From Wall Street Journal:
Wal-Mart Stores Inc. remains a pariah to U.S. labor unions and urban activists who continue to hold the world's largest retailer to a different standard than rival Target Corp. as they block its plans to expand into the nation's biggest cities.
Hoping to improve its reputation, Wal-Mart in recent years has boosted employee health benefits, launched programs to reduce its environmental impacts, and paid hundreds of millions to settle lawsuits alleging that its workers were denied lunch and bathroom breaks.
Yet the Bentonville, Ark., retailer continues to serve as the archenemy of labor unions and urban foes, who believe that if they can make Wal-Mart change its practices, smaller retailers will more readily follow suit.
Wal-Mart executives maintain they are making headway against what they regard as outdated and inaccurate perceptions by arguing that the company can generate new construction and retail jobs at a time when cities desperately need the economic boost.
Target by contrast opened in Harlem in July with a red carpet gala attended by Jerry Seinfeld and New York politicians—and little hand-wringing about the consequences for shopkeepers or union cashiers.
"I know they are going to hurt me," said Anthony Ciarletta, owner of the 85-year-old Leto-Ascione Pharmacy two blocks away from the Harlem Target. Mr. Ciarletta said no politicians had bothered to check if he was worried about Target.

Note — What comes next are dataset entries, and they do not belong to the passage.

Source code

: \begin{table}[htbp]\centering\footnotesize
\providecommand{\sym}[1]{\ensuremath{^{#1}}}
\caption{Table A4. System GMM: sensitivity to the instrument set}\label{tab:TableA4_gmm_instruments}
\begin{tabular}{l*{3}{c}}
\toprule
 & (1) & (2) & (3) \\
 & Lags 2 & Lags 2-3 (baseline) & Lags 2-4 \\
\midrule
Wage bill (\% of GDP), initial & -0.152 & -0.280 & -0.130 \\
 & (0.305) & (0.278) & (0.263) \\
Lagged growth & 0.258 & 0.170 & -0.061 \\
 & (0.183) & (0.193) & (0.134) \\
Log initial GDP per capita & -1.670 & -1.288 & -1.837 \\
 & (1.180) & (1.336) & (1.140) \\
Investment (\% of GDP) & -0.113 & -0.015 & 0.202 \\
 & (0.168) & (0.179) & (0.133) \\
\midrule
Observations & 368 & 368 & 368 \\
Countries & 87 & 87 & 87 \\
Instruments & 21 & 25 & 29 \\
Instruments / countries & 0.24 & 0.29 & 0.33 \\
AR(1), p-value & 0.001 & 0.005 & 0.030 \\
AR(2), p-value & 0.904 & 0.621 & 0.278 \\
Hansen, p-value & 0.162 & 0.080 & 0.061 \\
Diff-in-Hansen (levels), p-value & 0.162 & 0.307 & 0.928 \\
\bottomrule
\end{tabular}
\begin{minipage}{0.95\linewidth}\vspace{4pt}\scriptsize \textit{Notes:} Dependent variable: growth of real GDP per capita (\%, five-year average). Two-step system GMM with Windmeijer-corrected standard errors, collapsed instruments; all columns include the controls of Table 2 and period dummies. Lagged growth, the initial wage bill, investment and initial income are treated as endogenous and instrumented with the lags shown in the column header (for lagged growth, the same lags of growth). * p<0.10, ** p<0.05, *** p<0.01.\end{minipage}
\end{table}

The disparate treatment has even begun to rankle a few labor organizers, who note that Target's wages and benefits mirror Wal-Mart's.
By most objective standards, Wal-Mart's compensation is quite similar to its publicly traded retail competitors, and sometimes better. It now offers a more generous health care plan than the retail average; nearly 80% of Wal-Mart's U.S. workers are eligible for health coverage, compared to just 58% for the retail sector as a whole according to the Kaiser Family Foundation.
Target declines to disclose its pay, but workers in Chicago said wages for entry level jobs, such as cashiers and inventory stockers, start at the state's minimum of $8.25 an hour. That is lower than the $8.75 hourly wage that Wal-Mart has pledged to pay to start in the city, according to local politicians.